Die Insel bietet mit ihrer zerklüfteten Küste, ihren Grotten, Buchten und kleinen Stränden ideale Bedingungen für See-Kajak-Touren auf Elba. Viele Abschnitte lassen sich vom Wasser aus besonders eindrucksvoll erleben.

Kajaktouren auf Elba

Ein Anbieter von Kajaktouren ist das Unternehmen Sea Kayak Italy in Marciana Marina.
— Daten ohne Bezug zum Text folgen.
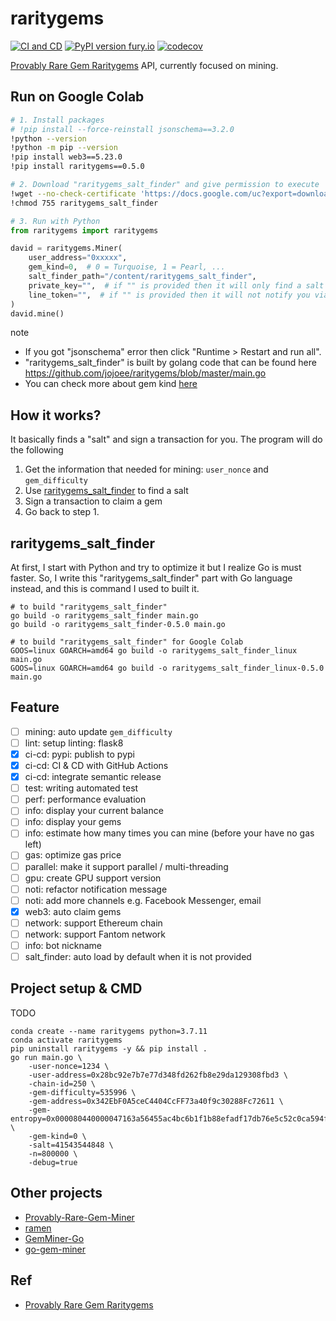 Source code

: # raritygems

[![CI and CD](https://github.com/jojoee/raritygems/actions/workflows/continuous-integration.yml/badge.svg?branch=master)](https://github.com/jojoee/raritygems/actions/workflows/continuous-integration.yml)
[![PyPI version fury.io](https://badge.fury.io/py/raritygems.svg)](https://pypi.python.org/pypi/raritygems/)
[![codecov](https://codecov.io/gh/jojoee/raritygems/branch/master/graph/badge.svg)](https://codecov.io/gh/jojoee/raritygems)

[Provably Rare Gem Raritygems](https://gems.alphafinance.io/#/rarity) API, currently focused on mining.

## Run on Google Colab

```bash
# 1. Install packages
# !pip install --force-reinstall jsonschema==3.2.0
!python --version
!python -m pip --version
!pip install web3==5.23.0
!pip install raritygems==0.5.0

# 2. Download "raritygems_salt_finder" and give permission to execute
!wget --no-check-certificate 'https://docs.google.com/uc?export=download&id=10K-ZTxj14_BrY_ZxupvOkGXYl2Eo9mEq' -O raritygems_salt_finder
!chmod 755 raritygems_salt_finder
```

```python
# 3. Run with Python
from raritygems import raritygems

david = raritygems.Miner(
    user_address="0xxxxx",
    gem_kind=0,  # 0 = Turquoise, 1 = Pearl, ...
    salt_finder_path="/content/raritygems_salt_finder",
    private_key="",  # if "" is provided then it will only find a salt then exit
    line_token="",  # if "" is provided then it will not notify you via LINE
)
david.mine()
```

note
- If you got "jsonschema" error then click "Runtime > Restart and run all".
- "raritygems_salt_finder" is built by golang code that can be found here https://github.com/jojoee/raritygems/blob/master/main.go
- You can check more about gem kind [here](https://github.com/jojoee/raritygems/blob/master/raritygems/helper/config.py)

## How it works?

It basically finds a "salt" and sign a transaction for you. The program will do the following

1. Get the information that needed for mining: `user_nonce` and `gem_difficulty`
2. Use [raritygems_salt_finder](https://github.com/jojoee/raritygems#raritygems_salt_finder) to find a salt
3. Sign a transaction to claim a gem
4. Go back to step 1.

## raritygems_salt_finder

At first, I start with Python and try to optimize it but I realize Go is must faster.
So, I write this "raritygems_salt_finder" part with Go language instead, and this is command I used to built it.

```
# to build "raritygems_salt_finder"
go build -o raritygems_salt_finder main.go
go build -o raritygems_salt_finder-0.5.0 main.go

# to build "raritygems_salt_finder" for Google Colab
GOOS=linux GOARCH=amd64 go build -o raritygems_salt_finder_linux main.go
GOOS=linux GOARCH=amd64 go build -o raritygems_salt_finder_linux-0.5.0 main.go
```

## Feature

- [ ] mining: auto update `gem_difficulty`
- [ ] lint: setup linting: flask8
- [x] ci-cd: pypi: publish to pypi
- [x] ci-cd: CI & CD with GitHub Actions
- [x] ci-cd: integrate semantic release
- [ ] test: writing automated test
- [ ] perf: performance evaluation
- [ ] info: display your current balance
- [ ] info: display your gems
- [ ] info: estimate how many times you can mine (before your have no gas left)
- [ ] gas: optimize gas price
- [ ] parallel: make it support parallel / multi-threading
- [ ] gpu: create GPU support version
- [ ] noti: refactor notification message
- [ ] noti: add more channels e.g. Facebook Messenger, email
- [x] web3: auto claim gems
- [ ] network: support Ethereum chain
- [ ] network: support Fantom network
- [ ] info: bot nickname
- [ ] salt_finder: auto load by default when it is not provided

## Project setup & CMD

TODO

```
conda create --name raritygems python=3.7.11
conda activate raritygems
pip uninstall raritygems -y && pip install .
go run main.go \
    -user-nonce=1234 \
    -user-address=0x28bc92e7b7e77d348fd262fb8e29da129308fbd3 \
    -chain-id=250 \
    -gem-difficulty=535996 \
    -gem-address=0x342EbF0A5ceC4404CcFF73a40f9c30288Fc72611 \
    -gem-entropy=0x000080440000047163a56455ac4bc6b1f1b88efadf17db76e5c52c0ca594fd9b \
    -gem-kind=0 \
    -salt=41543544848 \
    -n=800000 \
    -debug=true
```

## Other projects
- [Provably-Rare-Gem-Miner](https://github.com/yoyoismee/Provably-Rare-Gem-Miner)
- [ramen](https://github.com/dmptrluke/ramen)
- [GemMiner-Go](https://github.com/TkzcM/GemMiner-Go)
- [go-gem-miner](https://github.com/sorawit/go-gem-miner)

## Ref
- [Provably Rare Gem Raritygems](https://gems.alphafinance.io/#/rarity)
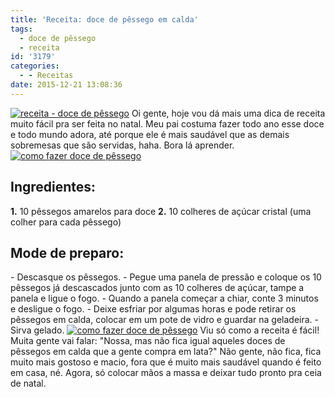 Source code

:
 ```yaml
---
title: 'Receita: doce de pêssego em calda'
tags:
  - doce de pêssego
  - receita
id: '3179'
categories:
  - - Receitas
date: 2015-12-21 13:08:36
---
```


[![receita - doce de pêssego](/wp-content/uploads/2015/12/como-fazer-doce-de-pêssego-em-calda-1024x768.jpg)](/wp-content/uploads/2015/12/como-fazer-doce-de-pêssego-em-calda.jpg) Oi gente, hoje vou dá mais uma dica de receita muito fácil pra ser feita no natal. Meu pai costuma fazer todo ano esse doce e todo mundo adora, até porque ele é mais saudável que as demais sobremesas que são servidas, haha. Bora lá aprender. [![como fazer doce de pêssego](/wp-content/uploads/2015/12/receita-de-doce-de-pêssego-1024x768.jpg)](/wp-content/uploads/2015/12/receita-de-doce-de-pêssego.jpg)

## Ingredientes:

**1\.** 10 pêssegos amarelos para doce **2\.** 10 colheres de açúcar cristal (uma colher para cada pêssego)

## Mode de preparo:

\- Descasque os pêssegos. - Pegue uma panela de pressão e coloque os 10 pêssegos já descascados junto com as 10 colheres de açúcar, tampe a panela e ligue o fogo. - Quando a panela começar a chiar, conte 3 minutos e desligue o fogo. - Deixe esfriar por algumas horas e pode retirar os pêssegos em calda, colocar em um pote de vidro e guardar na geladeira. - Sirva gelado. [![como fazer doce de pêssego](/wp-content/uploads/2015/12/receita-de-pêssego-em-calda-1024x768.jpg)](/wp-content/uploads/2015/12/receita-de-pêssego-em-calda.jpg) Viu só como a receita é fácil! Muita gente vai falar: "Nossa, mas não fica igual aqueles doces de pêssegos em calda que a gente compra em lata?" Não gente, não fica, fica muito mais gostoso e macio, fora que é muito mais saudável quando é feito em casa, né. Agora, só colocar mãos a massa e deixar tudo pronto pra ceia de natal.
Hier ein Video dazu:

Weitere Anbieter von Kajaktouren auf Elba

See-Kajak auf Elba: Tourenvorschläge

Die hier vorgeschlagenen Ausflüge sind nur bei optimalen Seewetterbedingungen sowie für Experten und Trainierte empfehlenswert. Es handelt sich nur um einige Etappen, in die man eine Inselrundfahrt aufteilen kann.

Die Insel Elba entlang der Küste zu erschließen, birgt viele Überraschungen – von Grotten und Felsformationen bis zu abgelegenen Buchten und beeindruckenden Aussichtspunkten. Die folgenden Beschreibungen stammen vom Fremdenverkehrsamt des Toskanischen Archipels.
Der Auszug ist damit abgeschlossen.